Lori Ann Santamaria, head of the Jacksonville Climate Coalition, said the bill grants utilities the power to use ratepayer dollars to fund outdated technology. She said Florida residents already feel the effects of climate change in real-time, and ignoring it is “clearly out of step with the desires of the constituency,” she said.

She points to a Yale Climate Opinion poll showing that 58% of state residents believe Gov. Ron DeSantis should do more to address climate change, and 59% believe that local officials need to do more.

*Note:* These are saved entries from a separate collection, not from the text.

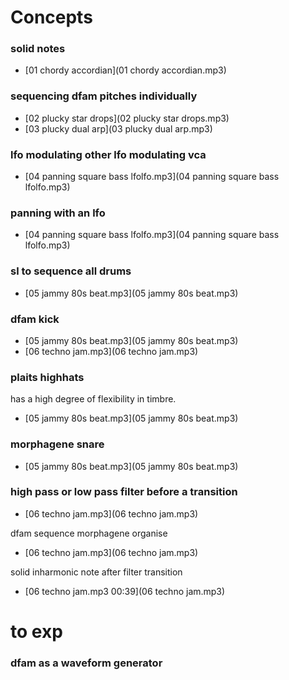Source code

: # Concepts

### solid notes
- [01 chordy accordian](01 chordy accordian.mp3)

### sequencing dfam pitches individually
- [02 plucky star drops](02 plucky star drops.mp3)
- [03 plucky dual arp](03 plucky dual arp.mp3)

### lfo modulating other lfo modulating vca
- [04 panning square bass lfolfo.mp3](04 panning square bass lfolfo.mp3)

### panning with an lfo
- [04 panning square bass lfolfo.mp3](04 panning square bass lfolfo.mp3)

### sl to sequence all drums
- [05 jammy 80s beat.mp3](05 jammy 80s beat.mp3)

### dfam kick
- [05 jammy 80s beat.mp3](05 jammy 80s beat.mp3)
- [06 techno jam.mp3](06 techno jam.mp3)

### plaits highhats
has a high degree of flexibility in timbre.
- [05 jammy 80s beat.mp3](05 jammy 80s beat.mp3)

### morphagene snare
- [05 jammy 80s beat.mp3](05 jammy 80s beat.mp3)

### high pass or low pass filter before a transition
- [06 techno jam.mp3](06 techno jam.mp3)


dfam sequence morphagene organise
- [06 techno jam.mp3](06 techno jam.mp3)

solid inharmonic note after filter transition
- [06 techno jam.mp3 00:39](06 techno jam.mp3)

# to exp
### dfam as a waveform generator
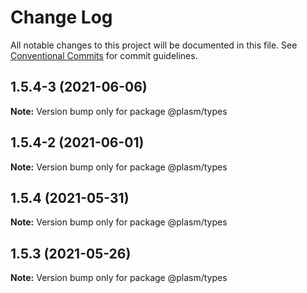 # Change Log

All notable changes to this project will be documented in this file.
See [Conventional Commits](https://conventionalcommits.org) for commit guidelines.

## 1.5.4-3 (2021-06-06)

**Note:** Version bump only for package @plasm/types





## 1.5.4-2 (2021-06-01)

**Note:** Version bump only for package @plasm/types





## 1.5.4 (2021-05-31)

**Note:** Version bump only for package @plasm/types





## 1.5.3 (2021-05-26)

**Note:** Version bump only for package @plasm/types
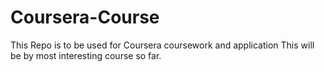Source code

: # Coursera-Course
This Repo is to be used for Coursera coursework and application
This will be by most interesting course so far.
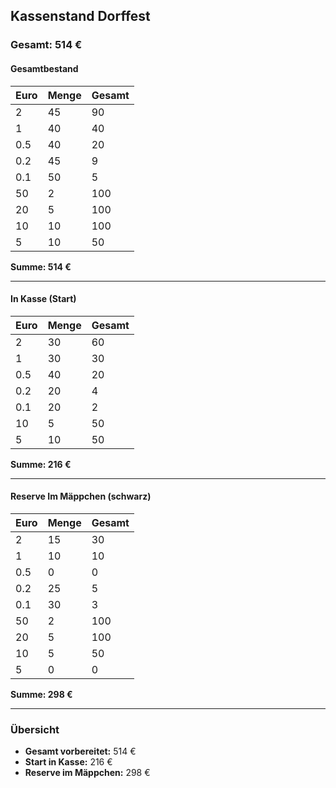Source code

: ## Kassenstand Dorffest

### Gesamt: 514 €

#### Gesamtbestand
| Euro | Menge | Gesamt |
| ---- | ----- | ------ |
| 2    | 45    | 90     |
| 1    | 40    | 40     |
| 0.5  | 40    | 20     |
| 0.2  | 45    | 9      |
| 0.1  | 50    | 5      |
| 50   | 2     | 100    |
| 20   | 5     | 100    |
| 10   | 10    | 100    |
| 5    | 10    | 50     |
**Summe: 514 €**

---

#### In Kasse (Start)
| Euro | Menge | Gesamt |
| ---- | ----- | ------ |
| 2    | 30    | 60     |
| 1    | 30    | 30     |
| 0.5  | 40    | 20     |
| 0.2  | 20    | 4      |
| 0.1  | 20    | 2      |
| 10   | 5     | 50     |
| 5    | 10    | 50     |
**Summe: 216 €**

---

#### Reserve Im Mäppchen (schwarz)
| Euro | Menge | Gesamt |
| ---- | ----- | ------ |
| 2    | 15    | 30     |
| 1    | 10    | 10     |
| 0.5  | 0     | 0      |
| 0.2  | 25    | 5      |
| 0.1  | 30    | 3      |
| 50   | 2     | 100    |
| 20   | 5     | 100    |
| 10   | 5     | 50     |
| 5    | 0     | 0      |
**Summe: 298 €**

---

### Übersicht
- **Gesamt vorbereitet:** 514 €  
- **Start in Kasse:** 216 €  
- **Reserve im Mäppchen:** 298 €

Santamaria also notes that a U.S. Department of Energy report says the levelized cost of electricity — the estimated cost required to build and operate a generator over a specified period of time — is now lower for renewables than for natural gas. Renewable energy also is reliable and resilient, with a distributed energy system using solar and battery storage able to operate even if the grid goes down during a natural disaster, she said.

“Any lawmaker supporting this bill is not only ignoring their constituents’ desire for them to address climate change — they are also abandoning the importance of a free market for the sake of special interests,” Santamaria said in a statement to Jacksonville Today after reviewing Payne’s bill. “A free market is technology agnostic, allowing the most cost-effective and reliable option to win out. This legislation essentially ‘picks a winner,’ locking us into a specific technology dictated by lobbyists and allowing utilities to leave ratepayers footing the bill for infrastructure that will be obsolete before the end of its useful life.”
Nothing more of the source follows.